To summarize: DEL achieves SOTA results on three datasets / architectures (CIFAR-10 with ResNet-18, SVHN with ViT, and ImageNet-100 with ResNet-50), various forget sets (IID and non-IID variations), for two different unlearning metrics, against both localized and full-parameter unlearning methods. At the same time, DEL outperforms all previous localized unlearning methods in terms of utility metrics too, which indicates that our method preserves permissible knowledge (see e.g. Table 2, Figure 4). In addition, DEL is more robust to the parameter budget, outperforming the previous SOTA method SalUn across different budgets, and when paired with different unlearning algorithms (Figure 3 and Figure 2).

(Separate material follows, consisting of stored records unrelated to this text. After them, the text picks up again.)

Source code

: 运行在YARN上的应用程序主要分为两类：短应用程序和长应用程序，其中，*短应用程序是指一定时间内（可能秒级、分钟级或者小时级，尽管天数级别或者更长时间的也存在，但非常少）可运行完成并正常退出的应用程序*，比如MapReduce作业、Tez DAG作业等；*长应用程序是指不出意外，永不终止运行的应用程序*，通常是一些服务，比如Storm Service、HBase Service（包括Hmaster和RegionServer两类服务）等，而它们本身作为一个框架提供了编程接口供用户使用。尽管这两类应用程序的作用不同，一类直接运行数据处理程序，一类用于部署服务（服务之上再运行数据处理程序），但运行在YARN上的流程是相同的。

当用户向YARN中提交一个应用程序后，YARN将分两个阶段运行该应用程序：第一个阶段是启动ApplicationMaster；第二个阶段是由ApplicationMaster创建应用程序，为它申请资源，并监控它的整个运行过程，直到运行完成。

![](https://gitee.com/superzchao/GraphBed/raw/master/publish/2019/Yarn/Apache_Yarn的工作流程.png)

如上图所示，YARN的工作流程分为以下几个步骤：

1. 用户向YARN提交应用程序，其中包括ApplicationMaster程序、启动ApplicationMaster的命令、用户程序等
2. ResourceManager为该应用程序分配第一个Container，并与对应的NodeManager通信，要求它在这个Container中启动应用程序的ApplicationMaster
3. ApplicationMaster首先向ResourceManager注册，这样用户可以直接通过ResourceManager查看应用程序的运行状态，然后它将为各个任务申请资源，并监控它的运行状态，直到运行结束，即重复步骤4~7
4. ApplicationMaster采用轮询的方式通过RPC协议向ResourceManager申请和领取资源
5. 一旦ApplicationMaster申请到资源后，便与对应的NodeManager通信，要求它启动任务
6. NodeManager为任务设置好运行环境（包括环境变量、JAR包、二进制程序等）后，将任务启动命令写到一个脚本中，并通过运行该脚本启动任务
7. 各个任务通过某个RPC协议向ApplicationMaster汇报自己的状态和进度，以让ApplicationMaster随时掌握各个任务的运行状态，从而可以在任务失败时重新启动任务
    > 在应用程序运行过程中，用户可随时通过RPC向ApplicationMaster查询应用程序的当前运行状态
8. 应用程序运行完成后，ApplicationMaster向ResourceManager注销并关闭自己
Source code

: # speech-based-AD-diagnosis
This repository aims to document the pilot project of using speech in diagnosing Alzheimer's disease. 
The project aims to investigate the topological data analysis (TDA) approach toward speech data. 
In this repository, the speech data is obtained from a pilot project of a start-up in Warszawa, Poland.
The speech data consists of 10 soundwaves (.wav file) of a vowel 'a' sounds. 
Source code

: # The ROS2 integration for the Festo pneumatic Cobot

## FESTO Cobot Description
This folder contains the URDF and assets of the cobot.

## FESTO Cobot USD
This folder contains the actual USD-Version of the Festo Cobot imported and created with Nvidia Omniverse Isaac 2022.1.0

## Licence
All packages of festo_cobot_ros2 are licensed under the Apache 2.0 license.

Based on this, we wonder if you would consider raising your score further. If not, what are the additional concerns or weaknesses of our work preventing you from doing so?

审稿意见
5

This work attempted to tackle the problem of localized unlearning by investigating it based on the memorization assumption and proposed DEL for some parameters with resetting and fine-tuning. The proposed method showed promising results on forgetting on a couple of benchmarks.

优点

  • I liked the initial idea of investigating localized unlearning based on memorization.
  • The proposed method was partially successful on some forgetting benchmarks.

缺点

  • The method is based on a lot of assumptions without much justification, but with intuition. Thus, it is very hard to see if the proposed method is indeed ok in terms of unlearning (while preserving the rest!).
  • It is very hard to see the core contribution clearly due to poor writing. It was very hard to read and follow.
  • Experiments look quite limited in terms of benchmarks (datasets, compared methods). I am afraid that the localized unlearning approach may hurt the preservation of remaining parts, but it is unclear if it is true.

问题

  • Please address the concerns in the weakness section.
评论

We would like to thank the reviewer for their time. We are frankly surprised and puzzled with this score and with the reviewer’s feedback. The reviewer makes a number of assertive statements which are factually incorrect. Please see our responses below. We would really appreciate hearing back from the reviewer on these.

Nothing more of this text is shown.